Source material |
━━━━━━━━━━
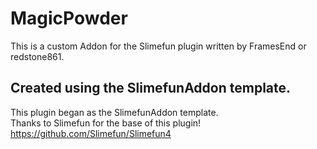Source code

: # MagicPowder
This is a custom Addon for the Slimefun plugin written by FramesEnd or redstone861.<br>

## Created using the SlimefunAddon template. 
This plugin began as the SlimefunAddon template.<br>
Thanks to Slimefun for the base of this plugin!<br>
https://github.com/Slimefun/Slimefun4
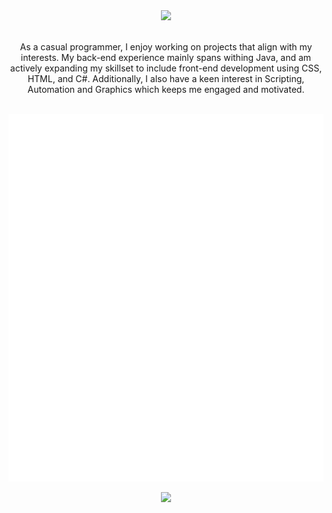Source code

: <div align="center">
  <img src="https://discord.c99.nl/widget/theme-4/690921175538204723.png" width="300"/>
</div>
<br>
<p align="center">As a casual programmer, I enjoy working on projects that align with my interests. My back-end experience mainly spans withing Java, and am actively expanding my skillset to include front-end development using CSS, HTML, and C#. Additionally, I also have a keen interest in Scripting, Automation and Graphics which keeps me engaged and motivated.</p>
<br>
<div align="center">
<a href="https://0xhannyu.github.io/">
  <img align= "center" src="https://raw.githubusercontent.com/0xhannyu/0xhannyu/master/generated/languages.svg#gh-dark-mode-only"/>
  <img align= "center" src="https://raw.githubusercontent.com/0xhannyu/0xhannyu/master/generated/overview.svg#gh-dark-mode-only"/>
</a>
<br><br>
<img src="https://forthebadge.com/images/badges/works-on-my-machine.svg" width=200>
</div>
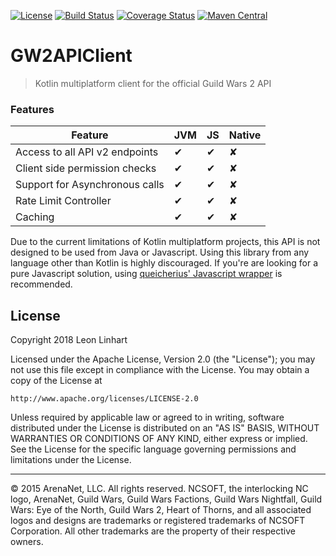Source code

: [![License](https://img.shields.io/badge/license-Apache%202.0-yellowgreen.svg?style=flat-square)](https://github.com/TheMrMilchmann/GW2APIClient/blob/master/LICENSE)
[![Build Status](https://img.shields.io/travis/TheMrMilchmann/GW2APIClient.svg?style=flat-square)](https://travis-ci.org/TheMrMilchmann/GW2APIClient)
[![Coverage Status](https://img.shields.io/codecov/c/github/TheMrMilchmann/GW2APIClient/master.svg?style=flat-square)](https://codecov.io/github/TheMrMilchmann/GW2APIClient)
[![Maven Central](https://img.shields.io/maven-central/v/com.github.themrmilchmann.gw2api/gw2api.svg?style=flat-square&label=maven%20central)](https://maven-badges.herokuapp.com/maven-central/com.github.themrmilchmann.gw2api/gw2api)

# GW2APIClient

> Kotlin multiplatform client for the official Guild Wars 2 API


### Features

| Feature                                        |   JVM   |   JS    | Native  |
|------------------------------------------------|---------|---------|---------|
| Access to all API v2 endpoints                 |    ✔    |    ✔    |    ✘    |
| Client side permission checks                  |    ✔    |    ✔    |    ✘    |
| Support for Asynchronous calls                 |    ✔    |    ✔    |    ✘    |
| Rate Limit Controller                          |    ✔    |    ✔    |    ✘    |
| Caching                                        |    ✔    |    ✔    |    ✘    |

Due to the current limitations of Kotlin multiplatform projects, this API is not designed to be used from Java or
Javascript. Using this library from any language other than Kotlin is highly discouraged. If you're are looking for a
pure Javascript solution, using [queicherius' Javascript wrapper](https://github.com/queicherius/gw2api-client) is
recommended.

## License

Copyright 2018 Leon Linhart

Licensed under the Apache License, Version 2.0 (the "License");
you may not use this file except in compliance with the License.
You may obtain a copy of the License at

    http://www.apache.org/licenses/LICENSE-2.0

Unless required by applicable law or agreed to in writing, software
distributed under the License is distributed on an "AS IS" BASIS,
WITHOUT WARRANTIES OR CONDITIONS OF ANY KIND, either express or implied.
See the License for the specific language governing permissions and
limitations under the License.

------------------------------------------------------------------------------------------------------------------------

© 2015 ArenaNet, LLC. All rights reserved. NCSOFT, the interlocking NC logo, ArenaNet, Guild Wars, Guild Wars Factions,
Guild Wars Nightfall, Guild Wars: Eye of the North, Guild Wars 2, Heart of Thorns, and all associated logos and designs
are trademarks or registered trademarks of NCSOFT Corporation. All other trademarks are the property of their respective
owners.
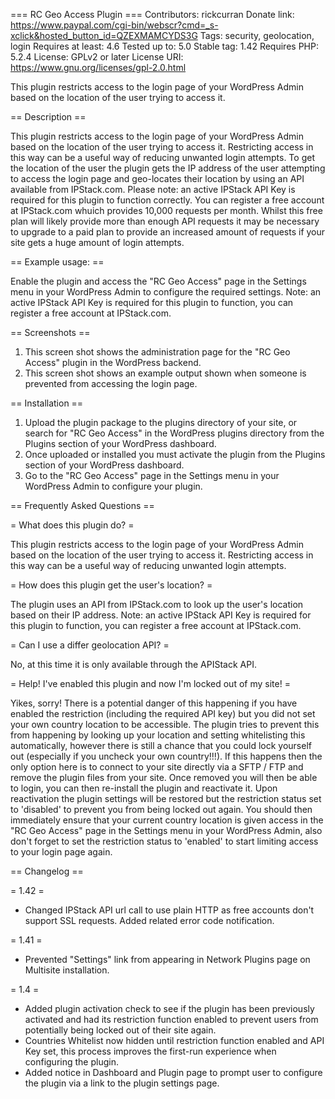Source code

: === RC Geo Access Plugin ===
Contributors: rickcurran
Donate link: https://www.paypal.com/cgi-bin/webscr?cmd=_s-xclick&hosted_button_id=QZEXMAMCYDS3G
Tags: security, geolocation, login
Requires at least: 4.6
Tested up to: 5.0
Stable tag: 1.42
Requires PHP: 5.2.4
License: GPLv2 or later
License URI: https://www.gnu.org/licenses/gpl-2.0.html


This plugin restricts access to the login page of your WordPress Admin based on the location of the user trying to access it.

== Description ==

This plugin restricts access to the login page of your WordPress Admin based on the location of the user trying to access it. Restricting access in this way can be a useful way of reducing unwanted login attempts.
To get the location of the user the plugin gets the IP address of the user attempting to access the login page and geo-locates their location by using an API available from IPStack.com.
Please note: an active IPStack API Key is required for this plugin to function correctly. You can register a free account at IPStack.com whuich provides 10,000 requests per month. Whilst this free plan will likely provide more than enough API requests it may be necessary to upgrade to a paid plan to provide an increased amount of requests if your site gets a huge amount of login attempts.

== Example usage: ==

Enable the plugin and access the "RC Geo Access" page in the Settings menu in your WordPress Admin to configure the required settings. Note: an active IPStack API Key is required for this plugin to function, you can register a free account at IPStack.com.


== Screenshots ==

1. This screen shot shows the administration page for the "RC Geo Access" plugin in the WordPress backend.
2. This screen shot shows an example output shown when someone is prevented from accessing the login page.

== Installation ==
	
1. Upload the plugin package to the plugins directory of your site, or search for "RC Geo Access" in the WordPress plugins directory from the Plugins section of your WordPress dashboard.
2. Once uploaded or installed you must activate the plugin from the Plugins section of your WordPress dashboard.
3. Go to the "RC Geo Access" page in the Settings menu in your WordPress Admin to configure your plugin.
	
== Frequently Asked Questions ==
	
= What does this plugin do? =

This plugin restricts access to the login page of your WordPress Admin based on the location of the user trying to access it. Restricting access in this way can be a useful way of reducing unwanted login attempts.

= How does this plugin get the user's location? =

The plugin uses an API from IPStack.com to look up the user's location based on their IP address. Note: an active IPStack API Key is required for this plugin to function, you can register a free account at IPStack.com.

= Can I use a differ geolocation API? =

No, at this time it is only available through the APIStack API.

= Help! I've enabled this plugin and now I'm locked out of my site! =

Yikes, sorry! There is a potential danger of this happening if you have enabled the restriction (including the required API key) but you did not set your own country location to be accessible. The plugin tries to prevent this from happening by looking up your location and setting whitelisting this automatically, however there is still a chance that you could lock yourself out (especially if you uncheck your own country!!!). If this happens then the only option here is to connect to your site directly via a SFTP / FTP and remove the plugin files from your site. Once removed you will then be able to login, you can then re-install the plugin and reactivate it. Upon reactivation the plugin settings will be restored but the restriction status set to 'disabled' to prevent you from being locked out again. You should then immediately ensure that your current country location is given access in the "RC Geo Access" page in the Settings menu in your WordPress Admin, also don't forget to set the restriction status to 'enabled' to start limiting access to your login page again.


== Changelog ==

= 1.42 =

- Changed IPStack API url call to use plain HTTP as free accounts don't support SSL requests. Added related error code notification.

= 1.41 =

- Prevented "Settings" link from appearing in Network Plugins page on Multisite installation.

= 1.4 =

- Added plugin activation check to see if the plugin has been previously activated and had its restriction function enabled to prevent users from potentially being locked out of their site again.
- Countries Whitelist now hidden until restriction function enabled and API Key set, this process improves the first-run experience when configuring the plugin.
- Added notice in Dashboard and Plugin page to prompt user to configure the plugin via a link to the plugin settings page.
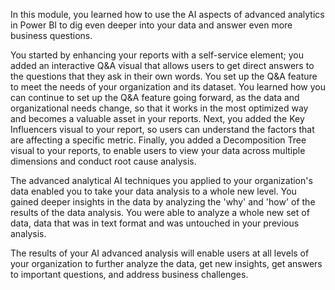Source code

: In this module, you learned how to use the AI aspects of advanced analytics in Power BI to dig even deeper into your data and answer even more business questions.

You started by enhancing your reports with a self-service element; you added an interactive Q&A visual that allows users to get direct answers to the questions that they ask in their own words. You set up the Q&A feature to meet the needs of your organization and its dataset. You learned how you can continue to set up the Q&A feature going forward, as the data and organizational needs change, so that it works in the most optimized way and becomes a valuable asset in your reports. Next, you added the Key Influencers visual to your report, so users can understand the factors that are affecting a specific metric. Finally, you added a Decomposition Tree visual to your reports, to enable users to view your data across multiple dimensions and conduct root cause analysis.

The advanced analytical AI techniques you applied to your organization's data enabled you to take your data analysis to a whole new level. You gained deeper insights in the data by analyzing the 'why' and 'how' of the results of the data analysis. You were able to analyze a whole new set of data, data that was in text format and was untouched in your previous analysis.

The results of your AI advanced analysis will enable users at all levels of your organization to further analyze the data, get new insights, get answers to important questions, and address business challenges.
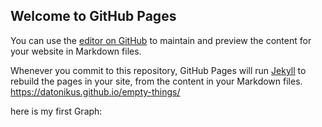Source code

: ## Welcome to GitHub Pages

You can use the [editor on GitHub](https://github.com/Datonikus/empty-things/edit/master/README.md) to maintain and preview the content for your website in Markdown files.

Whenever you commit to this repository, GitHub Pages will run [Jekyll](https://jekyllrb.com/) to rebuild the pages in your site, from the content in your Markdown files.   https://datonikus.github.io/empty-things/

here is my first Graph: 

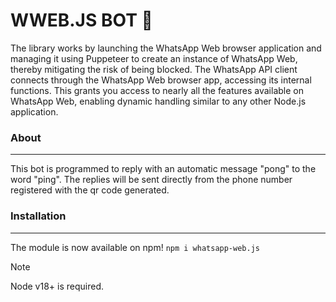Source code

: # WWEB.JS BOT 📱
The library works by launching the WhatsApp Web browser application and managing it using Puppeteer to create an instance of WhatsApp Web, thereby mitigating the risk of being blocked. The WhatsApp API client connects through the WhatsApp Web browser app, accessing its internal functions. This grants you access to nearly all the features available on WhatsApp Web, enabling dynamic handling similar to any other Node.js application.

### About
***
This bot is programmed to reply with an automatic message "pong" to the word "ping". The replies will be sent directly from the phone number registered with the qr code generated.

### Installation
***
The module is now available on npm! <code class="highlighter-rouge">npm i whatsapp-web.js</code>

> [!NOTE]  
> Node v18+ is required.
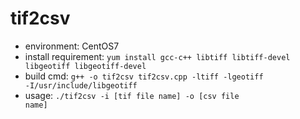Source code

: # tif2csv
* environment: CentOS7 
* install requirement: <code>yum install gcc-c++ libtiff libtiff-devel libgeotiff libgeotiff-devel</code>
* build cmd:  <code>g++ -o tif2csv tif2csv.cpp -ltiff -lgeotiff -I/usr/include/libgeotiff</code>
* usage: <code>./tif2csv -i [tif file name] -o [csv file name]</code>
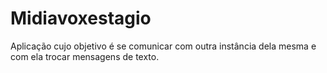 # Midiavoxestagio
Aplicação cujo objetivo é se comunicar com outra instância dela mesma e com ela trocar mensagens de texto.

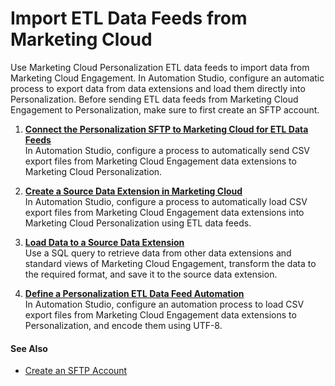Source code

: 

# Import ETL Data Feeds from Marketing Cloud

Use Marketing Cloud Personalization ETL data feeds to import data from
Marketing Cloud Engagement. In Automation Studio, configure an automatic
process to export data from data extensions and load them directly into
Personalization. Before sending ETL data feeds from Marketing Cloud Engagement
to Personalization, make sure to first create an SFTP account.

  1. **[Connect the Personalization SFTP to Marketing Cloud for ETL Data Feeds](https://help.salesforce.com/s/articleView?id=sf.mc_pers_etl_marketing_cloud_connect_sftp.htm&language=en_US&type=5)**  
In Automation Studio, configure a process to automatically send CSV export
files from Marketing Cloud Engagement data extensions to Marketing Cloud
Personalization.

  2. **[Create a Source Data Extension in Marketing Cloud](https://help.salesforce.com/s/articleView?id=sf.mc_pers_etl_marketing_cloud_source_data_extension.htm&language=en_US&type=5)**  
In Automation Studio, configure a process to automatically load CSV export
files from Marketing Cloud Engagement data extensions into Marketing Cloud
Personalization using ETL data feeds.

  3. **[Load Data to a Source Data Extension](https://help.salesforce.com/s/articleView?id=sf.mc_pers_etl_marketing_cloud_source_data_extension_load.htm&language=en_US&type=5)**  
Use a SQL query to retrieve data from other data extensions and standard views
of Marketing Cloud Engagement, transform the data to the required format, and
save it to the source data extension.

  4. **[Define a Personalization ETL Data Feed Automation](https://help.salesforce.com/s/articleView?id=sf.mc_pers_etl_marketing_cloud_load_automated.htm&language=en_US&type=5)**  
In Automation Studio, configure an automation process to load CSV export files
from Marketing Cloud Engagement data extensions to Personalization, and encode
them using UTF-8.

#### See Also

  * [Create an SFTP Account](https://help.salesforce.com/s/articleView?id=sf.mc_pers_sftp_account_create.htm&language=en_US&type=5 "Send and receive data from an automated platform safely and securely using ETL Integration. After you create an SFTP account, add the credentials to your FTP client.")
━━━━━━━━━━
Exercise | When a line in the material includes the word "export", copy it out.

Exercise output |
process to export data from data extensions and load them directly into
In Automation Studio, configure a process to automatically send CSV export
In Automation Studio, configure a process to automatically load CSV export
In Automation Studio, configure an automation process to load CSV export files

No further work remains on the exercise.